**What to work on**
Using the records that appear below, write out exactly the lines from the one with "What a difference" through the one with "## DISPARAGES THE WISDOM OF GOD", keeping both end lines.
START Given entries
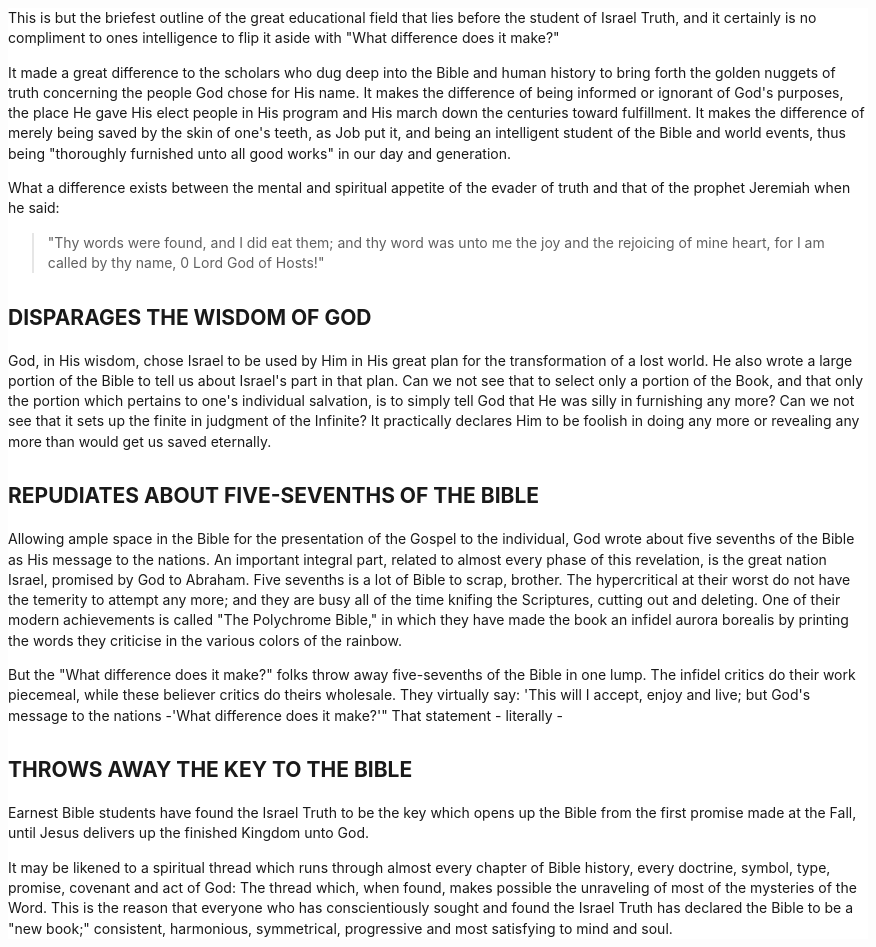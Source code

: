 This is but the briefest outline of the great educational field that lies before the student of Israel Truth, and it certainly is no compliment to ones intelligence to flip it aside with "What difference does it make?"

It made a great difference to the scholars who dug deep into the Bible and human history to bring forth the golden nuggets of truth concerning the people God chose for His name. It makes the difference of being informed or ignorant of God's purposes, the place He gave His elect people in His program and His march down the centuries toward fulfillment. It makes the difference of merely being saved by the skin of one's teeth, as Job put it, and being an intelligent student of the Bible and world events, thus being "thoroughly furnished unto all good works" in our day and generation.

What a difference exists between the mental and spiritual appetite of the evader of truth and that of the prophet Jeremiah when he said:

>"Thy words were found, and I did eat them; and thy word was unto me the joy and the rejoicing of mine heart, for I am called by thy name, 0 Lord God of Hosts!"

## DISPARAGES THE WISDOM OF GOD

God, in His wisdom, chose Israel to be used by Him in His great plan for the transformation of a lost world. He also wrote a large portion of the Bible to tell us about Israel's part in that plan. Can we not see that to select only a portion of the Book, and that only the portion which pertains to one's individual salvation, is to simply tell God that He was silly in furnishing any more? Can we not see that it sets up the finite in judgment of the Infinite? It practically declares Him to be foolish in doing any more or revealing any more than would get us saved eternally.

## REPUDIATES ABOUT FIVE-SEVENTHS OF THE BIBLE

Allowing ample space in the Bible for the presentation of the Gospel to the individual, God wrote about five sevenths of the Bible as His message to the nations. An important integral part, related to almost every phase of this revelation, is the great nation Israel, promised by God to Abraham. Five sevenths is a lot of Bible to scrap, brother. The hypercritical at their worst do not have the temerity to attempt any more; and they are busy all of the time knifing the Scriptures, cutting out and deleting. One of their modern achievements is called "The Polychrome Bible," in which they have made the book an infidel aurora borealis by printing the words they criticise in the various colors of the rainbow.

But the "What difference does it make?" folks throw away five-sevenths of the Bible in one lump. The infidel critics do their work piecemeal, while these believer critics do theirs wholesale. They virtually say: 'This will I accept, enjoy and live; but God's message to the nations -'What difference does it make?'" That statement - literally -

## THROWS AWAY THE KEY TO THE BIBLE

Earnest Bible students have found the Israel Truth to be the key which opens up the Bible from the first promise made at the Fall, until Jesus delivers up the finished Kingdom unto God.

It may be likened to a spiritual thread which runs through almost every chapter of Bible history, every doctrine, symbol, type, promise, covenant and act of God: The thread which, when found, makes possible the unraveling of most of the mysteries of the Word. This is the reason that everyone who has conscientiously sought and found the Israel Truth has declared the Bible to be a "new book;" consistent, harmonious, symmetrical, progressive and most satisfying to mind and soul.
END Given entries
**Answer box**
What a difference exists between the mental and spiritual appetite of the evader of truth and that of the prophet Jeremiah when he said:

>"Thy words were found, and I did eat them; and thy word was unto me the joy and the rejoicing of mine heart, for I am called by thy name, 0 Lord God of Hosts!"

## DISPARAGES THE WISDOM OF GOD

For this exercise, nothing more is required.